三嶽寺(読み)さんがくじ

日本歴史地名大系 「三嶽寺」の解説

三嶽寺
さんがくじ

冠峯山三嶽寺は、菰野町菰野の天台宗に属するものと、同町千草ちくさの真宗大谷派に属するものとの二寺がある。享保五年(一七二〇)の土方氏家臣山中六郎兵衛書状写(「従御領主東叡山江御頼状之写」菰野財産区区有文書)によれば、三嶽寺の由来は下記のようである。三嶽寺を寺号とする寺院が近世初頭まで鈴鹿山脈国見くにみ岳の山頂下に存在したが、兵乱により焼失、江戸時代には跡が残るのみとなっていた。旧三嶽寺は薦野こもの三ヵ村との関係が深く、薦野側は三嶽寺のあった国見岳からその下方三郷立さんごうだち(現菰野富士)一帯を薦野地内の山とみなしてきた。

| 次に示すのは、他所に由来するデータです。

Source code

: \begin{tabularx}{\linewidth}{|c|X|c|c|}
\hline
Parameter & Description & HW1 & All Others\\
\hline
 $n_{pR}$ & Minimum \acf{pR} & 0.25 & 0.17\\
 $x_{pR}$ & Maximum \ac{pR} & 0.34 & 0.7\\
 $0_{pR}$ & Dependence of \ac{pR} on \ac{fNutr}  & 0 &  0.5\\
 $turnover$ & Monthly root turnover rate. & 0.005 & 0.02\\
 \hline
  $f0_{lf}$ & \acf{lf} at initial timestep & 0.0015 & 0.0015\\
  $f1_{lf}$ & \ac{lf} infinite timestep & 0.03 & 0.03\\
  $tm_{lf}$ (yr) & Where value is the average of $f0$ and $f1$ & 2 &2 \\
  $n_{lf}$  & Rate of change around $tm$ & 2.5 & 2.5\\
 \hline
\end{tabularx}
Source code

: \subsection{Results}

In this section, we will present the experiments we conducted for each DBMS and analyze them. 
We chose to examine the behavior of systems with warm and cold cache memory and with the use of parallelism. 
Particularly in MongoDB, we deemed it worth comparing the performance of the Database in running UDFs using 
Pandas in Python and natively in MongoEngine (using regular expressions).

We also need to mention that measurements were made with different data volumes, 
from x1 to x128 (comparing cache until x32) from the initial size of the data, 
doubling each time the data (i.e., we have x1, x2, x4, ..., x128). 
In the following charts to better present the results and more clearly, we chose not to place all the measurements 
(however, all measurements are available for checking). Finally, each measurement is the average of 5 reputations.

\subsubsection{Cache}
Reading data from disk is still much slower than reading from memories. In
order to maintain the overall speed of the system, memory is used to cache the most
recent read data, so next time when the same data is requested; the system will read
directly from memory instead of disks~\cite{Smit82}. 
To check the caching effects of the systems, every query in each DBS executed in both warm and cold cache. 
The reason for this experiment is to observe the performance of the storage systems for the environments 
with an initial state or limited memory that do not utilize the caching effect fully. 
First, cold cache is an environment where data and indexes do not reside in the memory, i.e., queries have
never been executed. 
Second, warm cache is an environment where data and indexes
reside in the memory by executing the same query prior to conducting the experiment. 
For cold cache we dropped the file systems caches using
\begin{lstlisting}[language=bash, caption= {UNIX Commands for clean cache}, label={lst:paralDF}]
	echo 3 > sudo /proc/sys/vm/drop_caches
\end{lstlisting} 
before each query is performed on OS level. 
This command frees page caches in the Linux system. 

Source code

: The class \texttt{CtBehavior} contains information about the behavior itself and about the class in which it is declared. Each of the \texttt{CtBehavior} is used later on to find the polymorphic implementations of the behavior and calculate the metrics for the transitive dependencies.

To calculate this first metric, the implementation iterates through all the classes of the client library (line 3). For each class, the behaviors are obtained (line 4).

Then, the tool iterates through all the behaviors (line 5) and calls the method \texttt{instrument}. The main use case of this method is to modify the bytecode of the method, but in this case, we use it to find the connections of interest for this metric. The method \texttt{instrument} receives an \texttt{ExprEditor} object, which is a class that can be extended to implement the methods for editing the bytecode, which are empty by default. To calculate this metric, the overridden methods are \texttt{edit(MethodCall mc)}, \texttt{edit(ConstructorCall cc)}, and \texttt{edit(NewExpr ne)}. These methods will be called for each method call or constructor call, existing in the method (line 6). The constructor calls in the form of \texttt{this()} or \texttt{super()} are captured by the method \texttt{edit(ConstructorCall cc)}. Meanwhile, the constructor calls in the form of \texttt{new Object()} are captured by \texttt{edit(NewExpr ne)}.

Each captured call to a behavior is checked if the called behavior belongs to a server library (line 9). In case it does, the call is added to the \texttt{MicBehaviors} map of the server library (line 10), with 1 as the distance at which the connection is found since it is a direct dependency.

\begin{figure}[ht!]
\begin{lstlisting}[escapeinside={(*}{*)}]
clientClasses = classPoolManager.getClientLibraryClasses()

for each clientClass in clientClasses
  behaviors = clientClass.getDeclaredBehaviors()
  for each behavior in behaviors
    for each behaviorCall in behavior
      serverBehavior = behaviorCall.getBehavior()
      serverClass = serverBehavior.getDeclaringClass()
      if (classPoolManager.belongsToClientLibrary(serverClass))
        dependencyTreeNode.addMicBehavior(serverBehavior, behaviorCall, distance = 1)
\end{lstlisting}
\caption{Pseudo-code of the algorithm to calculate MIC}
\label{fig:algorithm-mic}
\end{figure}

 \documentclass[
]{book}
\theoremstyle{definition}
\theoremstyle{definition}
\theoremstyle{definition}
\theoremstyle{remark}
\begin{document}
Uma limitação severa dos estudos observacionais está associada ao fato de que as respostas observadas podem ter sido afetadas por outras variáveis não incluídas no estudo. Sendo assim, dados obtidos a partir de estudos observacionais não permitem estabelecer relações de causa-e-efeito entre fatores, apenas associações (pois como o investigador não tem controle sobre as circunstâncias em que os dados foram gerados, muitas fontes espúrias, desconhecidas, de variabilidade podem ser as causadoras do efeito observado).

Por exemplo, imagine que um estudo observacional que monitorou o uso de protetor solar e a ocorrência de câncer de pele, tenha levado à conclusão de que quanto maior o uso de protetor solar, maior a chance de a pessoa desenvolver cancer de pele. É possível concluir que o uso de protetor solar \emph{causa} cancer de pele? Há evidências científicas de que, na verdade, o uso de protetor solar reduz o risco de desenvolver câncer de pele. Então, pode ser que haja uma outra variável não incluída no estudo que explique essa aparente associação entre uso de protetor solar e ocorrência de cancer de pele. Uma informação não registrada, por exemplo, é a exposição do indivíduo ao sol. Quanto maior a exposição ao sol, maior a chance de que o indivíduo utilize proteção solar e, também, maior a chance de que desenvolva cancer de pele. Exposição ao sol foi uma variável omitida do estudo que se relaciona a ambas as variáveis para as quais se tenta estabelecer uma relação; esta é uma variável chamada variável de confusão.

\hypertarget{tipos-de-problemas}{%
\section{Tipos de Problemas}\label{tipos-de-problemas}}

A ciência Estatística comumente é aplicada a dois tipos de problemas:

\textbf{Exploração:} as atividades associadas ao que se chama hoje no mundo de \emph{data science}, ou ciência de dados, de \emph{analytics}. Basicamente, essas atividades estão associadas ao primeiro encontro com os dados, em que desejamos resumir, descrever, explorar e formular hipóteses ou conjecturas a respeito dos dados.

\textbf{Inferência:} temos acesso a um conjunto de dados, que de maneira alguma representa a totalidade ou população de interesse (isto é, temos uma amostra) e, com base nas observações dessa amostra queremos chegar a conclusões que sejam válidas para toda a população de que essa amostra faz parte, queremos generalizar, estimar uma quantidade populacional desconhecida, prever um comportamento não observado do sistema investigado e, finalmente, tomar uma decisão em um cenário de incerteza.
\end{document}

寛文年間(一六六一―七三)千草村ほか一七ヵ村との間でこの地をめぐる山論が起こり、同一二年薦野側の敗訴となって、旧三嶽寺跡を含めた地域は千草村に属することになった。

宝永二年(一七〇五)薦野三ヵ村は延暦えんりやく寺の本覚院に対し、旧三嶽寺がその末寺であったことの確認を願出、翌年証文を得た。